My husband who had progressive MS developed a kidney stone
in Feb. 2013 with severe pain so we went to the ER. My husband was on 5mg. prednisone, Oxycontin, Vicodin and morphine pills for his MS. He is pretty tough but this was the worst pain he had ever had. The CAT scan showed a 6mm stone in the distal ureter and a 4mm stone above it. The scan showed mild hydronephrosis. His WBC was 13.39, Alk phosphate 38, Differential neut abs 8.44, lymph abs 3.94, had hazy urine
with small amts. of blood, positive nitrite, large leukocyte esterase, 9 wbc, 29 rbc's, light bacteria, and light mucous. After 3 doses of morphine he seemed to have a bit of pain relief. We were discharged within 3 hours with pain medicine, cipro and phenergan and told to follow up with a urologist.

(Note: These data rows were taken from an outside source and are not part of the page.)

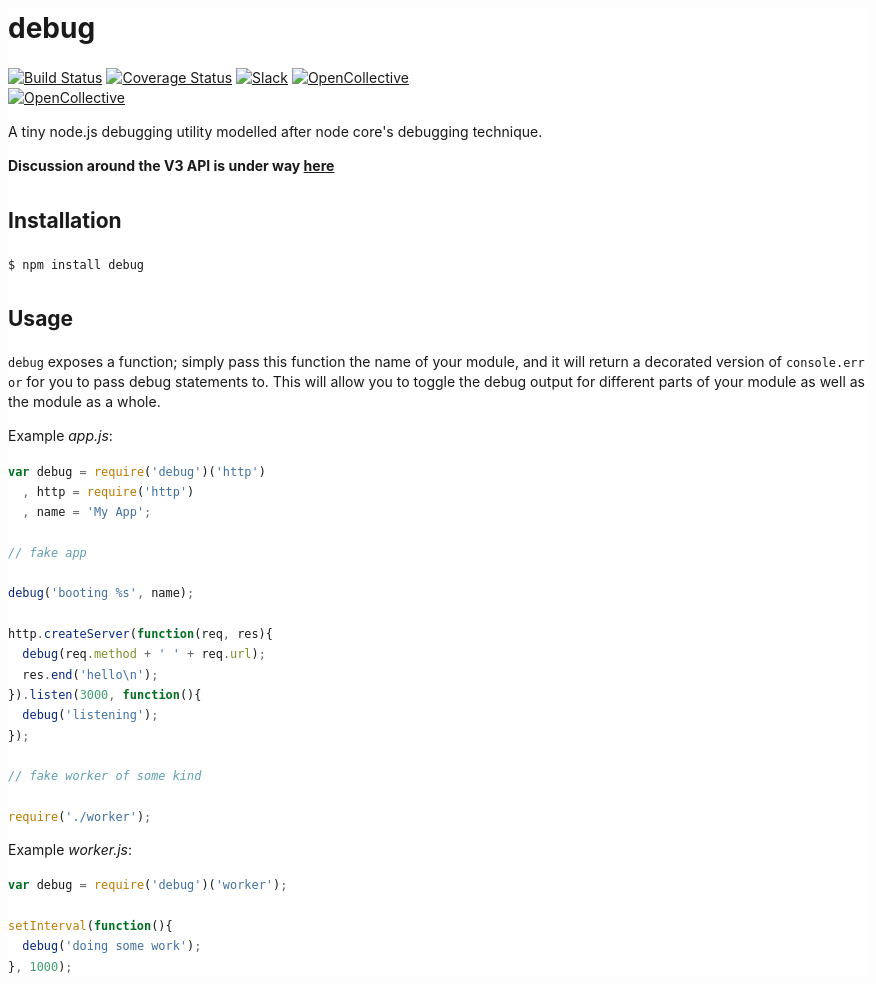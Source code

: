 # debug  
[![Build Status](https://travis-ci.org/visionmedia/debug.svg?branch=master)](https://travis-ci.org/visionmedia/debug)  [![Coverage Status](https://coveralls.io/repos/github/visionmedia/debug/badge.svg?branch=master)](https://coveralls.io/github/visionmedia/debug?branch=master)  [![Slack](https://visionmedia-community-slackin.now.sh/badge.svg)](https://visionmedia-community-slackin.now.sh/) [![OpenCollective](https://opencollective.com/debug/backers/badge.svg)](#backers)  
[![OpenCollective](https://opencollective.com/debug/sponsors/badge.svg)](#sponsors)  
  
  
  
A tiny node.js debugging utility modelled after node core's debugging technique.  
  
**Discussion around the V3 API is under way [here](https://github.com/visionmedia/debug/issues/370)**  
  
## Installation  
  
```bash  
$ npm install debug  
```  
  
## Usage  
  
`debug` exposes a function; simply pass this function the name of your module, and it will return a decorated version of `console.error` for you to pass debug statements to. This will allow you to toggle the debug output for different parts of your module as well as the module as a whole.  
  
Example _app.js_:  
  
```js  
var debug = require('debug')('http')  
  , http = require('http')  
  , name = 'My App';  
  
// fake app  
  
debug('booting %s', name);  
  
http.createServer(function(req, res){  
  debug(req.method + ' ' + req.url);  
  res.end('hello\n');  
}).listen(3000, function(){  
  debug('listening');  
});  
  
// fake worker of some kind  
  
require('./worker');  
```  
  
Example _worker.js_:  
  
```js  
var debug = require('debug')('worker');  
  
setInterval(function(){  
  debug('doing some work');  
}, 1000);  
```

The ED thought he would pass the stone. This happened at 5 am Sunday morning. He slept most of the day had no appetite, woke up at 3 am and took 2 pain pills. He said he would be alright and so I left for work at 6 am Monday morning. When I arrived at 4:30 pm Monday he was breathing irregularly, diaphoretic, looked to be the same place I left him, had attempted to use the rest room and had diarrhea and was mentally almost incoherant. He was rushed to the hospital, intubated, central line started, had a creatinine of 6.7 and was rushed to the OR to have stents placed. The urologist said there was pus behind the stones and was unable retrieve the stones due to his unstable condition. He was put on levophed drip and was in septic shock. He arrested 3 times, had developed DIC and died Thursday morning. He was 57 and was still up and about teaching golf until this. This was his first incidence of a stone. I cannot understand given his immonocompromised and immunosuppressed state, why he was discharged. In hind sight he was prime for sepsis. No one will answer much for fear of legal action. I would like your opinion, please.